### Problem requirements
All the lines below need to be transcribed exactly. Pictures get left out.

-- Data in this exercise follows --

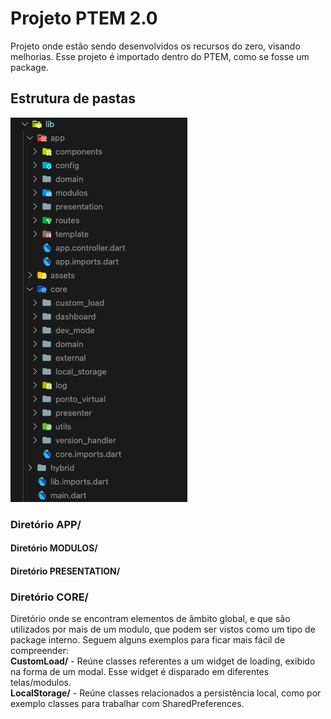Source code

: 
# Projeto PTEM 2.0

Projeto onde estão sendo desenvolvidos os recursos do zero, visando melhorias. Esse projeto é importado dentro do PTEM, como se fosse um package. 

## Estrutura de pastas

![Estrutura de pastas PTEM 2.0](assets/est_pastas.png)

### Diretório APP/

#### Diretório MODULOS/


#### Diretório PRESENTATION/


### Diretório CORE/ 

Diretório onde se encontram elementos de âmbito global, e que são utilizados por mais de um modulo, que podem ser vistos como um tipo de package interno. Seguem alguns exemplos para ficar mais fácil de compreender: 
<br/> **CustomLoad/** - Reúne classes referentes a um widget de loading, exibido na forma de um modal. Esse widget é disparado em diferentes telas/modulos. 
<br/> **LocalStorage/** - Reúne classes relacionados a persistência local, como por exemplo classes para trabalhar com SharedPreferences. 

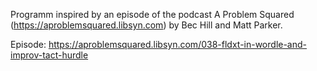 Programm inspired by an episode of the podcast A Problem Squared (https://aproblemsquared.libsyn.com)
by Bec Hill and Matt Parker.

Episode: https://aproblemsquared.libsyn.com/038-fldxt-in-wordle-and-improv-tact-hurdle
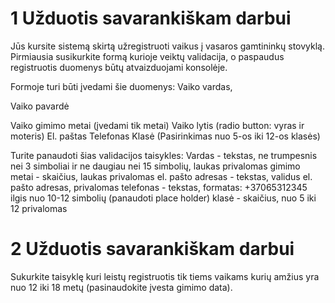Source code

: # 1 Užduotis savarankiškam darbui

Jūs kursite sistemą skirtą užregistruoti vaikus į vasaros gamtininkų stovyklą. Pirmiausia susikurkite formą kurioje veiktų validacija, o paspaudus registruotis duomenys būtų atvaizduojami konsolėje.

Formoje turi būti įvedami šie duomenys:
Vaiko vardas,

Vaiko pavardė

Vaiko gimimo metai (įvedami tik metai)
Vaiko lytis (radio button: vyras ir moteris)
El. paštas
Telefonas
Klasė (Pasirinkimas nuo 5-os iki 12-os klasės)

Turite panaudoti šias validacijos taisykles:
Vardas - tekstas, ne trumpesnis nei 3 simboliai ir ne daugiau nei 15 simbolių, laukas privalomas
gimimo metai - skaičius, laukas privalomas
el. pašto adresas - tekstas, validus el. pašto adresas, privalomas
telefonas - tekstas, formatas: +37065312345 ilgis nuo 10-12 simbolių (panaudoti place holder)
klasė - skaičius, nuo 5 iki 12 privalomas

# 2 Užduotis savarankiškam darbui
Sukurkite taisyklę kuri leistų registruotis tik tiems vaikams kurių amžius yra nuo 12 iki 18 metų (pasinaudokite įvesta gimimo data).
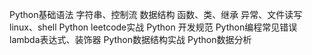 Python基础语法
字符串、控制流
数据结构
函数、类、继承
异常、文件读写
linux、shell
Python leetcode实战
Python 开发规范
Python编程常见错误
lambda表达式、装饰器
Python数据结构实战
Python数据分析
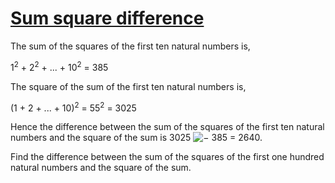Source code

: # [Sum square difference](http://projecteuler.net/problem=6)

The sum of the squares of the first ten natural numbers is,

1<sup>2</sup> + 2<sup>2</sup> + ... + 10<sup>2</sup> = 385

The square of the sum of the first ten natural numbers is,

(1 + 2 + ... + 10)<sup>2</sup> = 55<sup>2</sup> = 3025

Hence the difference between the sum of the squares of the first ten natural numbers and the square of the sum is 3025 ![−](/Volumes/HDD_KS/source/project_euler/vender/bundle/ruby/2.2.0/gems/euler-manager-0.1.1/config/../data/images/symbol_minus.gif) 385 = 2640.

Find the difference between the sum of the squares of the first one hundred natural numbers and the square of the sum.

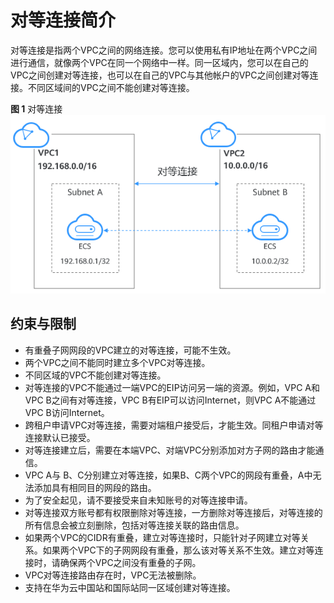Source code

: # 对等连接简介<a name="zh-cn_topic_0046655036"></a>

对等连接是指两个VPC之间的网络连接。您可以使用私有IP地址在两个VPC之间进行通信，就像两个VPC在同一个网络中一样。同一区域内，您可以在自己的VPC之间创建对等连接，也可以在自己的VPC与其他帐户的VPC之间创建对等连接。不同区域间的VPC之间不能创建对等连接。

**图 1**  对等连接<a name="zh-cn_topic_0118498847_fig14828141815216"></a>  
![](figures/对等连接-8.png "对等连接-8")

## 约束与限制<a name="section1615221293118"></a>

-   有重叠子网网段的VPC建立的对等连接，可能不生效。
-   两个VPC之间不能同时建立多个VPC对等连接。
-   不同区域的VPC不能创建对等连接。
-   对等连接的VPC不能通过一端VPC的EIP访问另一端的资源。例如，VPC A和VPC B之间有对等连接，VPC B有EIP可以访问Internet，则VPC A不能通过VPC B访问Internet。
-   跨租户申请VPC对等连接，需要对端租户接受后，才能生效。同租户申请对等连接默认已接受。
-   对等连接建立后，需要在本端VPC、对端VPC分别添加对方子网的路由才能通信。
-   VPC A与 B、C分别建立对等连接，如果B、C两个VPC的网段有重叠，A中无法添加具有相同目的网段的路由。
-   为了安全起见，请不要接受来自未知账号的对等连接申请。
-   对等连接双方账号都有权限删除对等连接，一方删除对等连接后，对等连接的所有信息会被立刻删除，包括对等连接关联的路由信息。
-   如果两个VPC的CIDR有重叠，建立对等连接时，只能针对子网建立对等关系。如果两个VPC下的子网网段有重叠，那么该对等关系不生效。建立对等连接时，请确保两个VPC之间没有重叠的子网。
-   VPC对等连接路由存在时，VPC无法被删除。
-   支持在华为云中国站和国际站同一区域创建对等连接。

-- Data in this exercise concluded --

### Written solution
Source code

: 
# Projeto PTEM 2.0

Projeto onde estão sendo desenvolvidos os recursos do zero, visando melhorias. Esse projeto é importado dentro do PTEM, como se fosse um package. 

## Estrutura de pastas

![Estrutura de pastas PTEM 2.0](assets/est_pastas.png)

### Diretório APP/

#### Diretório MODULOS/


#### Diretório PRESENTATION/


### Diretório CORE/ 

Diretório onde se encontram elementos de âmbito global, e que são utilizados por mais de um modulo, que podem ser vistos como um tipo de package interno. Seguem alguns exemplos para ficar mais fácil de compreender: 
<br/> **CustomLoad/** - Reúne classes referentes a um widget de loading, exibido na forma de um modal. Esse widget é disparado em diferentes telas/modulos. 
<br/> **LocalStorage/** - Reúne classes relacionados a persistência local, como por exemplo classes para trabalhar com SharedPreferences. 

 Programm inspired by an episode of the podcast A Problem Squared (https://aproblemsquared.libsyn.com)
by Bec Hill and Matt Parker.

Episode: https://aproblemsquared.libsyn.com/038-fldxt-in-wordle-and-improv-tact-hurdle
Source code

: # 1 Užduotis savarankiškam darbui

Jūs kursite sistemą skirtą užregistruoti vaikus į vasaros gamtininkų stovyklą. Pirmiausia susikurkite formą kurioje veiktų validacija, o paspaudus registruotis duomenys būtų atvaizduojami konsolėje.

Formoje turi būti įvedami šie duomenys:
Vaiko vardas,

Vaiko pavardė

Vaiko gimimo metai (įvedami tik metai)
Vaiko lytis (radio button: vyras ir moteris)
El. paštas
Telefonas
Klasė (Pasirinkimas nuo 5-os iki 12-os klasės)

Turite panaudoti šias validacijos taisykles:
Vardas - tekstas, ne trumpesnis nei 3 simboliai ir ne daugiau nei 15 simbolių, laukas privalomas
gimimo metai - skaičius, laukas privalomas
el. pašto adresas - tekstas, validus el. pašto adresas, privalomas
telefonas - tekstas, formatas: +37065312345 ilgis nuo 10-12 simbolių (panaudoti place holder)
klasė - skaičius, nuo 5 iki 12 privalomas

# 2 Užduotis savarankiškam darbui
Sukurkite taisyklę kuri leistų registruotis tik tiems vaikams kurių amžius yra nuo 12 iki 18 metų (pasinaudokite įvesta gimimo data).
 Python基础语法
字符串、控制流
数据结构
函数、类、继承
异常、文件读写
linux、shell
Python leetcode实战
Python 开发规范
Python编程常见错误
lambda表达式、装饰器
Python数据结构实战
Python数据分析
Source code

: # [Sum square difference](http://projecteuler.net/problem=6)

The sum of the squares of the first ten natural numbers is,

1<sup>2</sup> + 2<sup>2</sup> + ... + 10<sup>2</sup> = 385

The square of the sum of the first ten natural numbers is,

(1 + 2 + ... + 10)<sup>2</sup> = 55<sup>2</sup> = 3025

Hence the difference between the sum of the squares of the first ten natural numbers and the square of the sum is 3025 ![−](/Volumes/HDD_KS/source/project_euler/vender/bundle/ruby/2.2.0/gems/euler-manager-0.1.1/config/../data/images/symbol_minus.gif) 385 = 2640.

Find the difference between the sum of the squares of the first one hundred natural numbers and the square of the sum.

Source code

: # 对等连接简介<a name="zh-cn_topic_0046655036"></a>

对等连接是指两个VPC之间的网络连接。您可以使用私有IP地址在两个VPC之间进行通信，就像两个VPC在同一个网络中一样。同一区域内，您可以在自己的VPC之间创建对等连接，也可以在自己的VPC与其他帐户的VPC之间创建对等连接。不同区域间的VPC之间不能创建对等连接。

**图 1**  对等连接<a name="zh-cn_topic_0118498847_fig14828141815216"></a>  
![](figures/对等连接-8.png "对等连接-8")

## 约束与限制<a name="section1615221293118"></a>

-   有重叠子网网段的VPC建立的对等连接，可能不生效。
-   两个VPC之间不能同时建立多个VPC对等连接。
-   不同区域的VPC不能创建对等连接。
-   对等连接的VPC不能通过一端VPC的EIP访问另一端的资源。例如，VPC A和VPC B之间有对等连接，VPC B有EIP可以访问Internet，则VPC A不能通过VPC B访问Internet。
-   跨租户申请VPC对等连接，需要对端租户接受后，才能生效。同租户申请对等连接默认已接受。
-   对等连接建立后，需要在本端VPC、对端VPC分别添加对方子网的路由才能通信。
-   VPC A与 B、C分别建立对等连接，如果B、C两个VPC的网段有重叠，A中无法添加具有相同目的网段的路由。
-   为了安全起见，请不要接受来自未知账号的对等连接申请。
-   对等连接双方账号都有权限删除对等连接，一方删除对等连接后，对等连接的所有信息会被立刻删除，包括对等连接关联的路由信息。
-   如果两个VPC的CIDR有重叠，建立对等连接时，只能针对子网建立对等关系。如果两个VPC下的子网网段有重叠，那么该对等关系不生效。建立对等连接时，请确保两个VPC之间没有重叠的子网。
-   VPC对等连接路由存在时，VPC无法被删除。
-   支持在华为云中国站和国际站同一区域创建对等连接。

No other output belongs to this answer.